In the past few years China has become much more noticeable as a consumer of resources.

At an intellectual level we know and understand that China ( and India also) has a growing middle class of consumers as well as having been the production engine of the planet; but we don’t really get the impact for the most part.

In the recent past I have looked at Professor Geoffrey Garrett picks 2018 onwards as the likely time when China overtakes the US as the global growth engine but right at the point where it starts slowing down after what will have been 15-20 year of very high annual growth.

A few weeks back I came across Ross O’Brien from The Economist as he muses on the local economic impact from China on our thinking for sustainability of business.

Garrett was preseting at TEDxSydney and O’Brien at TEDxMelbourne and despite the low profile of economics and business at TEDx events it is important that economists share global growth scenarios with a more general audience.

In a recent issue of the Guardian economist Dambisa Moyo is quoted on her new book called Winner Takes All

Dambisa Moyo: ‘The world will be drawn into a war for resources’
The controversial writer and economist on why she believes the economic rise of China, combined with the west’s complacency, leaves us facing a future of terrifying global instability

As Decca Aitkenhead writes in the Guardian

With almost all the population growth occurring in the emerging economies, by 2030 some 2 billion people will have joined the global middle classes. “Put another way,” Moyo writes, “in less than 20 years we will witness the creation of a middle class of roughly the same size as the current total population of Africa, North America and Europe.” Naturally, they will want mobile phones, fridges, cars and washing machines; 2,000 new cars already join Beijing’s streets every day.

In 2010 China had 40 cities with populations of more than a million; by 2020 it plans to have added another 225. The implications for the world’s commodity resources are stark and sobering: global demand for food and water is expected to increase by 50% and 30% respectively by 2030, the pressure on copper, lead, zinc and corn is already becoming unsustainable, and no one has a clue where the energy we’ll need is going to come from.

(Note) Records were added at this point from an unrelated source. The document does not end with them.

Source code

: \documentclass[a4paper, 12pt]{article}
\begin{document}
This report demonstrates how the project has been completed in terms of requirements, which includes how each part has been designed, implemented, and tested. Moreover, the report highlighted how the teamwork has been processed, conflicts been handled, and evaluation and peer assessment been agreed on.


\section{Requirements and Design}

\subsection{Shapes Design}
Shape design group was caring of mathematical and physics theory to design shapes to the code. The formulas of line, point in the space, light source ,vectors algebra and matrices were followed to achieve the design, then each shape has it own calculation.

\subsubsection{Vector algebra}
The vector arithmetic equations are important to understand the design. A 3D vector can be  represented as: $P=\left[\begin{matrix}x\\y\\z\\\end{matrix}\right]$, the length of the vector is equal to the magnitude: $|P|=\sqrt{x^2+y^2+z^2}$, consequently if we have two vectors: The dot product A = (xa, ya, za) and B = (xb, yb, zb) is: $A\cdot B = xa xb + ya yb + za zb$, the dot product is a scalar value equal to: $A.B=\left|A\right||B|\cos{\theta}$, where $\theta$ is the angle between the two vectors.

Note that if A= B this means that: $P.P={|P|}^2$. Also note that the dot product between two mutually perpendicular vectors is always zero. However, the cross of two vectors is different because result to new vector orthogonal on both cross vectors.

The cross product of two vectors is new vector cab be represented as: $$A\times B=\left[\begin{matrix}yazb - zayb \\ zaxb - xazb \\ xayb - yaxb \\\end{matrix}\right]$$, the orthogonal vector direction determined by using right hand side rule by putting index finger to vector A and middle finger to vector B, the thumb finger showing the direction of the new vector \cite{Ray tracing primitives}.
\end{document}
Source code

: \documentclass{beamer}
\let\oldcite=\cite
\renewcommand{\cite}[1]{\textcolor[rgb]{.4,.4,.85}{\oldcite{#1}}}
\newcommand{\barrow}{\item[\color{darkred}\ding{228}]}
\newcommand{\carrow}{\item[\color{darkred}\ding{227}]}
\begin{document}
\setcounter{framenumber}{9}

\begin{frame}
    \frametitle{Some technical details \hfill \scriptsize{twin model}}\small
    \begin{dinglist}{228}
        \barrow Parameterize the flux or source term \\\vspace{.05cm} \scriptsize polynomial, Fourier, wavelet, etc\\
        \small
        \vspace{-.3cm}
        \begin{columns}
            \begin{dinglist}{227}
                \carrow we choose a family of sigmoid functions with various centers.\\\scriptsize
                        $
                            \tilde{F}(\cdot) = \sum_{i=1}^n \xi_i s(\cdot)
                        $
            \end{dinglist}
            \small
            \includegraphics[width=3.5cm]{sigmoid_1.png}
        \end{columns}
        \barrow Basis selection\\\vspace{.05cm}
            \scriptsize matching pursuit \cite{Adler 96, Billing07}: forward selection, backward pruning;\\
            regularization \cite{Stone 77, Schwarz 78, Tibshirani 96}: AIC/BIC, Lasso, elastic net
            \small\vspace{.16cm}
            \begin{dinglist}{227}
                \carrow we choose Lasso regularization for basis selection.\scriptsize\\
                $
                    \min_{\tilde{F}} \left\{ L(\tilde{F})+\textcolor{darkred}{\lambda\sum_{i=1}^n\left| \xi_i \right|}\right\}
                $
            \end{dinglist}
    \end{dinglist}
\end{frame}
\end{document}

If Moyo’s calculations are correct, we are in big trouble – which makes the central premise of her book, Winner Takes All, all the more arresting.

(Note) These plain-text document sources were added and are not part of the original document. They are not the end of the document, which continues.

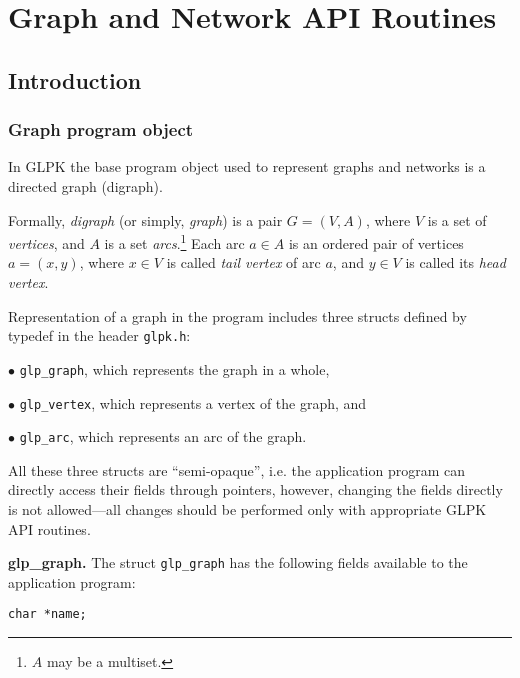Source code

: 
\chapter{Graph and Network API Routines}

\section{Introduction}

\subsection{Graph program object}

In GLPK the base program object used to represent graphs and networks
is a directed graph (digraph).

Formally, {\it digraph} (or simply, {\it graph}) is a pair $G=(V,A)$,
where $V$ is a set of {\it vertices}, and $A$ is a set
{\it arcs}.\footnote{$A$ may be a multiset.} Each arc $a\in A$ is an
ordered pair of vertices $a=(x,y)$, where $x\in V$ is called {\it tail
vertex} of arc $a$, and $y\in V$ is called its {\it head vertex}.

Representation of a graph in the program includes three structs defined
by typedef in the header \verb|glpk.h|:

\medskip

$\bullet$ \verb|glp_graph|, which represents the graph in a whole,

$\bullet$ \verb|glp_vertex|, which represents a vertex of the graph, and

$\bullet$ \verb|glp_arc|, which represents an arc of the graph.

\medskip

All these three structs are ``semi-opaque'', i.e. the application
program can directly access their fields through pointers, however,
changing the fields directly is not allowed---all changes should be
performed only with appropriate GLPK API routines.

\newpage

\newenvironment{comment}
{\addtolength{\leftskip}{17pt}\noindent}
{\par\addtolength{\leftskip}{-17pt}}

\noindent
{\bf glp\_graph.} The struct \verb|glp_graph| has the following
fields available to the application program:

\medskip

\noindent
\verb|char *name;|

Dambisa Moyo completed a PhD in economics at Oxford University and holds a Masters degree from Harvard University. She completed an undergraduate degree in chemistry and an MBA in finance at American University in Washington, D.C.

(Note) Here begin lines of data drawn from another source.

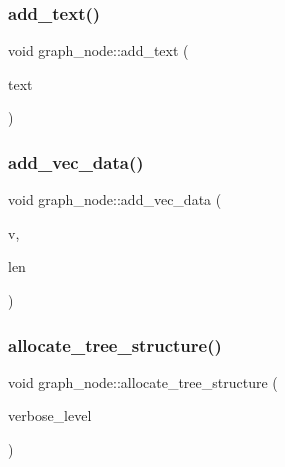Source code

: \mbox{\label{classgraph__node_af21adc4e54d53c060db9470669ca8e3f}} 
\subsubsection{\texorpdfstring{add\+\_\+text()}{add\_text()}}
{\footnotesize\ttfamily void graph\+\_\+node\+::add\+\_\+text (\begin{DoxyParamCaption}\item[{const \mbox{\hyperlink{galois_8h_ab6cc7b4aeb6ea31aba2b3fbfc83ff5e6}{B\+Y\+TE}} $\ast$}]{text }\end{DoxyParamCaption})}

\mbox{\label{classgraph__node_a782ccbf13765e1c11d28da219f668d32}} 
\subsubsection{\texorpdfstring{add\+\_\+vec\+\_\+data()}{add\_vec\_data()}}
{\footnotesize\ttfamily void graph\+\_\+node\+::add\+\_\+vec\+\_\+data (\begin{DoxyParamCaption}\item[{\mbox{\hyperlink{galois_8h_a09fddde158a3a20bd2dcadb609de11dc}{I\+NT}} $\ast$}]{v,  }\item[{\mbox{\hyperlink{galois_8h_a09fddde158a3a20bd2dcadb609de11dc}{I\+NT}}}]{len }\end{DoxyParamCaption})}

\mbox{\label{classgraph__node_a88e719c26e918b93e82fc7c4f4f87243}} 
\subsubsection{\texorpdfstring{allocate\+\_\+tree\+\_\+structure()}{allocate\_tree\_structure()}}
{\footnotesize\ttfamily void graph\+\_\+node\+::allocate\+\_\+tree\+\_\+structure (\begin{DoxyParamCaption}\item[{\mbox{\hyperlink{galois_8h_a09fddde158a3a20bd2dcadb609de11dc}{I\+NT}}}]{verbose\+\_\+level }\end{DoxyParamCaption})}

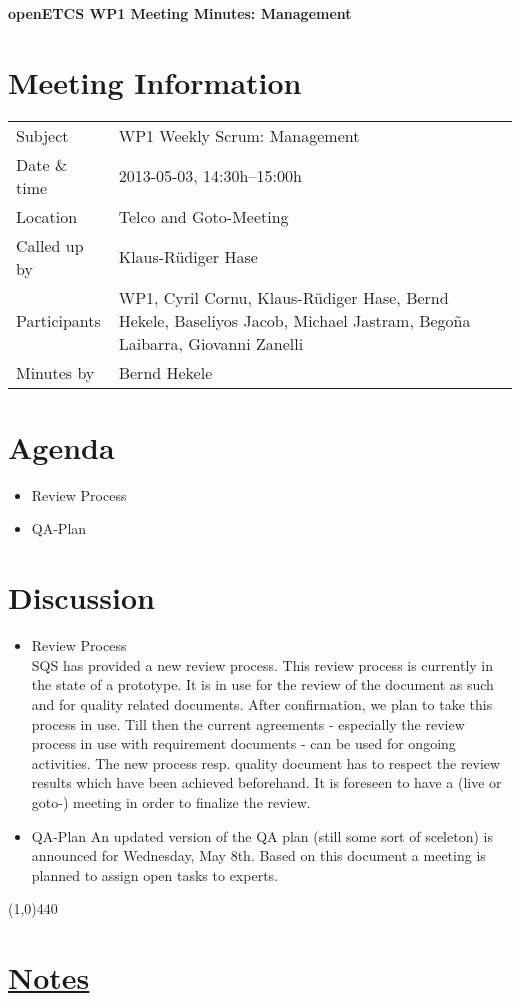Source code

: \documentclass[a4paper, 11pt]{article}
\begin{document}
{\begin{center}\huge\bf openETCS WP1 Meeting Minutes: Management\end{center}}
\section{Meeting Information}

\renewcommand{\arraystretch}{1.5}
\begin{supertabular}{m{.2\textwidth}m{.8\textwidth}}
Subject & WP1 Weekly Scrum: Management\\
Date \& time & 2013-05-03, 14:30h--15:00h\\
Location & Telco and Goto-Meeting\\
Called up by & Klaus-R\"udiger Hase\\
Participants & WP1,
Cyril Cornu, 
Klaus-R\"udiger Hase,
Bernd Hekele,
Baseliyos Jacob,
Michael Jastram, 
Bego\~na Laibarra,
Giovanni Zanelli\\

Minutes by & Bernd Hekele\\

\end{supertabular}
\renewcommand{\arraystretch}{1.0}


\section{{Agenda}}
\begin{itemize}
\item Review Process
\item QA-Plan
\end{itemize}

\section{Discussion}
\begin{itemize}
\item Review Process\\SQS has provided a new review process. This review process is currently in the state of a prototype. It is in use for the review of the document as such and for quality related documents. After confirmation, we plan to take this process in use. Till then the current agreements - especially the review process in use with requirement documents - can be used for ongoing activities.
The new process resp. quality document has to respect the review results which have been achieved beforehand.
It is foreseen to have a (live or goto-) meeting in order to finalize the review.

\item QA-Plan
An updated version of the QA plan (still some sort of sceleton) is announced for Wednesday, May 8th.
Based on this document a meeting is planned to assign open tasks to experts.
\end{itemize}

\line(1,0){440}
\section{\underline{Notes}}
\end{document}
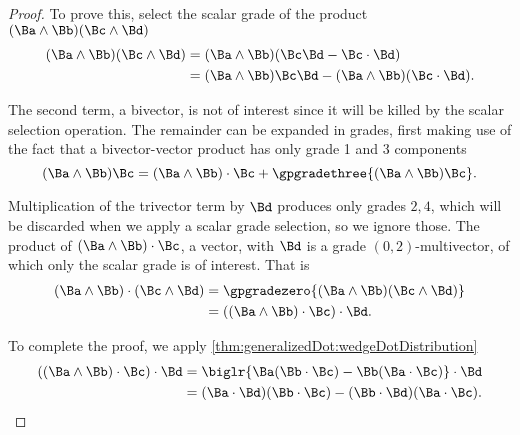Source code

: \begin{proof}
To prove this, select the scalar grade of the product \( (\Ba \wedge \Bb) (\Bc \wedge \Bd) \)
\begin{equation}\label{eqn:generalizedDot_bivectorDot:1160}
\begin{aligned}
(\Ba \wedge \Bb) (\Bc \wedge \Bd)
&= (\Ba \wedge \Bb) (\Bc \Bd - \Bc \cdot \Bd) \\
&= (\Ba \wedge \Bb) \Bc \Bd - (\Ba \wedge \Bb) (\Bc \cdot \Bd).
\end{aligned}
\end{equation}

The second term, a bivector, is not of interest since it will be killed by the scalar selection operation.
The remainder can be expanded in grades, first making use of the fact that a bivector-vector product has only
grade 1 and 3 components
\begin{equation}\label{eqn:generalizedDot_bivectorDot:1180}
(\Ba \wedge \Bb) \Bc
=
(\Ba \wedge \Bb) \cdot \Bc
+ \gpgradethree{ (\Ba \wedge \Bb) \Bc }.
\end{equation}

Multiplication of the trivector term by \( \Bd \) produces only grades \(2,4\), which will be discarded when we apply a scalar grade selection, so we ignore those.
The product
of \( (\Ba \wedge \Bb) \cdot \Bc \), a vector, with \( \Bd \) is a grade \((0,2)\)-multivector, of which only the scalar grade is of interest.
That is
\begin{equation}\label{eqn:generalizedDot_bivectorDot:1220}
\begin{aligned}
(\Ba \wedge \Bb) \cdot (\Bc \wedge \Bd)
&= \gpgradezero{ (\Ba \wedge \Bb) (\Bc \wedge \Bd) } \\
&= ((\Ba \wedge \Bb) \cdot \Bc )\cdot \Bd.
\end{aligned}
\end{equation}

To complete the proof, we apply \cref{thm:generalizedDot:wedgeDotDistribution}
\begin{equation}\label{eqn:generalizedDot_bivectorDot:1240}
\begin{aligned}
((\Ba \wedge \Bb) \cdot \Bc )\cdot \Bd
&= \biglr{ \Ba (\Bb \cdot \Bc) - \Bb (\Ba \cdot \Bc) } \cdot \Bd \\
&= (\Ba \cdot \Bd) (\Bb \cdot \Bc) - (\Bb \cdot \Bd) (\Ba \cdot \Bc).
\end{aligned}
\end{equation}
\end{proof}

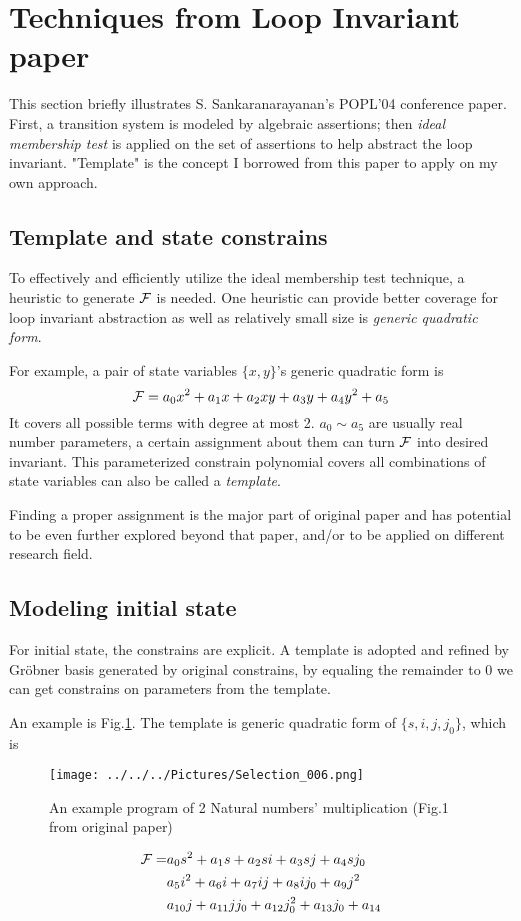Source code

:\documentclass[conference,10pt]{IEEEtran}
\begin{document}
\section{Techniques from Loop Invariant paper}
This section briefly illustrates S. Sankaranarayanan's POPL'04 conference paper.
First, a transition system is modeled by algebraic assertions; then \emph{ideal membership test}
is applied on the set of assertions to help abstract the loop invariant. "Template" is the concept
I borrowed from this paper to apply on my own approach.
\subsection{Template and state constrains}
\label{sec:basic}
To effectively and efficiently utilize the ideal membership test technique, a heuristic to
generate ${\mathcal{F}}$ is needed. One heuristic can provide better coverage for loop invariant abstraction as well as
relatively small size is \emph{generic quadratic form}.

For example, a pair of state variables $\{x,y\}$'s generic quadratic form is
$${\mathcal{F}} = a_0x^2+a_1x+a_2xy+a_3y+a_4y^2+a_5$$
It covers all possible terms with degree at most 2. $a_0\sim a_5$ are usually real number parameters,
a certain assignment about them can turn ${\mathcal{F}}$ into desired invariant. This parameterized constrain
polynomial covers all combinations of state variables can also be called a \emph{template}.

Finding a proper assignment is the major part of original paper and has potential to be even further explored
beyond that paper, and/or to be applied on different research field.
\subsection{Modeling initial state}
\label{sec:CKR}
For initial state, the constrains are explicit. A template is adopted and refined by Gr\"obner basis 
generated by original constrains, by equaling the remainder to 0 we can get constrains on
parameters from the template.

An example is Fig.\ref{fig:loopinv}. The template is generic quadratic form of $\{s,i,j,j_0\}$, which is
\begin{figure}[hbt]
	\begin{center}
	\texttt{[image: ../../../Pictures/Selection\_006.png]}
	\end{center}
	\caption{An example program of 2 Natural numbers' multiplication (Fig.1 from original paper)}
	\label{fig:loopinv}
\end{figure}
\begin{align}
{\mathcal{F}} =& a_0s^2+a_1s+a_2si+a_3sj+a_4sj_0\nonumber\\
&a_5i^2+a_6i+a_7ij+a_8ij_0+a_9j^2\nonumber\\
&a_{10}j+a_{11}jj_0+a_{12}j_0^2+a_{13}j_0+a_{14}\nonumber
\end{align}
\end{document}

Luckily for us she seems able to look at some of the “too hard” issues in global macro economics that we all need to understand much better.

In New Zealand and Australia we need to understand that China’s economic growth is a huge opportunity for us but only if we understand the whole eco system much better.

Here is an interview with Dambisa and Bill Maher. They also talk about some of her earlier books which cover off the topic of aid and Africa – what works and what doesn’t.

China has an election coming up very soon and arguably the results there could have more impact on us that the US Elections. Regardless we need to start looking at these trendlines and find the best economic pathway ahead. Perhaps people like Dambisa Moyo, Geoffrey Garrett and Ross O’Brien can help us do that. What do you think?